Jonathan Miller at his best!
This, with 'Cymbeline' the most difficult Shakespeare play,is rendered with remarkable power and lucidity for the Beeb's TV Shakespeare series. The settings for Timon in his affluence and then his ruin work extremely well, and though the Elizabethan costumes are anachronistic they suit Timon and his flatterers to perfection. Jonathan Pryce adds Timon to his exceptional Hamlet, Macbeth and Petruchio (on stage) and matches Scofield in his transition from innocent goodwill to virulent misanthropy. Norman Rodway is a splendidly cynical Apamantus and a heap of Johns also excel: Welsh as the admirable steward Flavius, Shrapnel as the fiery Alcibiades, Fortune and Bird as the poet and painter, Justin as the craven senator, while James Cossins' Lucullus epitomises the hypocrisy of Timon's sycophants. It's a pity about Diana Dors' dreadful tart Timandra, but all the other parts are spoken with rare clarity and intelligence. Director Miller must be credited with so clear and moving exposition which even survives the upside-down filming of Pryce's head at the close.

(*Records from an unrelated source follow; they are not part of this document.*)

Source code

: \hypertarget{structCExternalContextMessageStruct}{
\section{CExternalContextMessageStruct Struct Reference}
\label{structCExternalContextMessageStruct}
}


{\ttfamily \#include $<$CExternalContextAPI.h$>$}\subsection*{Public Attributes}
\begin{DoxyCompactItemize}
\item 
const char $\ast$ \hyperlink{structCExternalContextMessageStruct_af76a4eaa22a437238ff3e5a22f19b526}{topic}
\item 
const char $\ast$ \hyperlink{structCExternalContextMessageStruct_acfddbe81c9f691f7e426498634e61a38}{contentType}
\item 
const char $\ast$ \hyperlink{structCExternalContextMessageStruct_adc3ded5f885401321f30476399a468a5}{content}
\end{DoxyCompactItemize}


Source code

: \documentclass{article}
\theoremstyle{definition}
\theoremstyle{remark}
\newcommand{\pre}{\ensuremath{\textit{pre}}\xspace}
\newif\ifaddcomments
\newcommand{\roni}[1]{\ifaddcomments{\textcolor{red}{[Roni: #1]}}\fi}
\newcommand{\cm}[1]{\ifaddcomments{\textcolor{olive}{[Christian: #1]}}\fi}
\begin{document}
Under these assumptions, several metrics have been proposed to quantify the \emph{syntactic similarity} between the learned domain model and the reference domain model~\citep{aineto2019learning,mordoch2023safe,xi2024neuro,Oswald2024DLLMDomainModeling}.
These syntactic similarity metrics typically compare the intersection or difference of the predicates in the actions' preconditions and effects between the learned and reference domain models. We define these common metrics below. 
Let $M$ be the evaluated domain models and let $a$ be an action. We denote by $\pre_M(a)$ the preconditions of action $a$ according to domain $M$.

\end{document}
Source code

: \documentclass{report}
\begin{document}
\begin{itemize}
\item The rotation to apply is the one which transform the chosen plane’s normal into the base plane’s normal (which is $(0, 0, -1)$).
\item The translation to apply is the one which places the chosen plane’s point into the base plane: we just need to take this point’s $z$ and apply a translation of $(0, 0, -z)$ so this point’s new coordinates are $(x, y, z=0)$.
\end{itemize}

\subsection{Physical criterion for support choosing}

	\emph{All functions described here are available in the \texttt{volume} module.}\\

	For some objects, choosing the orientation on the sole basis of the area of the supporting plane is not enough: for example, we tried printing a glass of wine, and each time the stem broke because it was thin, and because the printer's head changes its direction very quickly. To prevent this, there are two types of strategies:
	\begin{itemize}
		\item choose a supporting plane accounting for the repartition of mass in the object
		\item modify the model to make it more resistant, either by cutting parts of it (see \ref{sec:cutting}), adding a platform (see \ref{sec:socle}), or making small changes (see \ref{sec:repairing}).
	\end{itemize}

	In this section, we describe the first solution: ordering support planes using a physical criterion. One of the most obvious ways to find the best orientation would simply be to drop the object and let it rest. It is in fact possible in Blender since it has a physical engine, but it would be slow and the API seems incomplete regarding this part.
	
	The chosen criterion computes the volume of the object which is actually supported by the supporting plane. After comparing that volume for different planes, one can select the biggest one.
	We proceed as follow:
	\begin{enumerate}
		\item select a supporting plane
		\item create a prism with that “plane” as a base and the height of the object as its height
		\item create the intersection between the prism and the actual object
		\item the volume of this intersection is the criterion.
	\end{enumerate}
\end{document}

The Merry Wives of Windsor
(1982)

A Christmas Treat
This delightful production, crammed with good things like a Christmas pudding, was originally presented at Christmas time - and what a treat! The sets evoke Shakespeare's Stratford, and the comedy is the nearest we'll get to how life was lived in the reign of Good Queen Bess. Richard Griffiths is perfect as Falstaff, rueful and gullible compared with his prime in 'Henry IV' but still thoroughly endearing. Prunella Scales and Judy Davis (then only 27) enchant as the merry wives and Ben Kingsley, though OTT, is very funny as the jealous Ford. Michael Bryant is a choice Dr Caius, Tenniel Evans a likeably Welsh Sir Hugh, and among a splendid supporting cast I must mention Alan Bennett as Justice Shallow - not least because I played the part myself in Paris once upon a time. Of course the word-play is challenging, and Falstaff's treatment is rather cruel, but the Bard ensures that at the end the fat knight is not totally discomfited, and the show ends with a glow!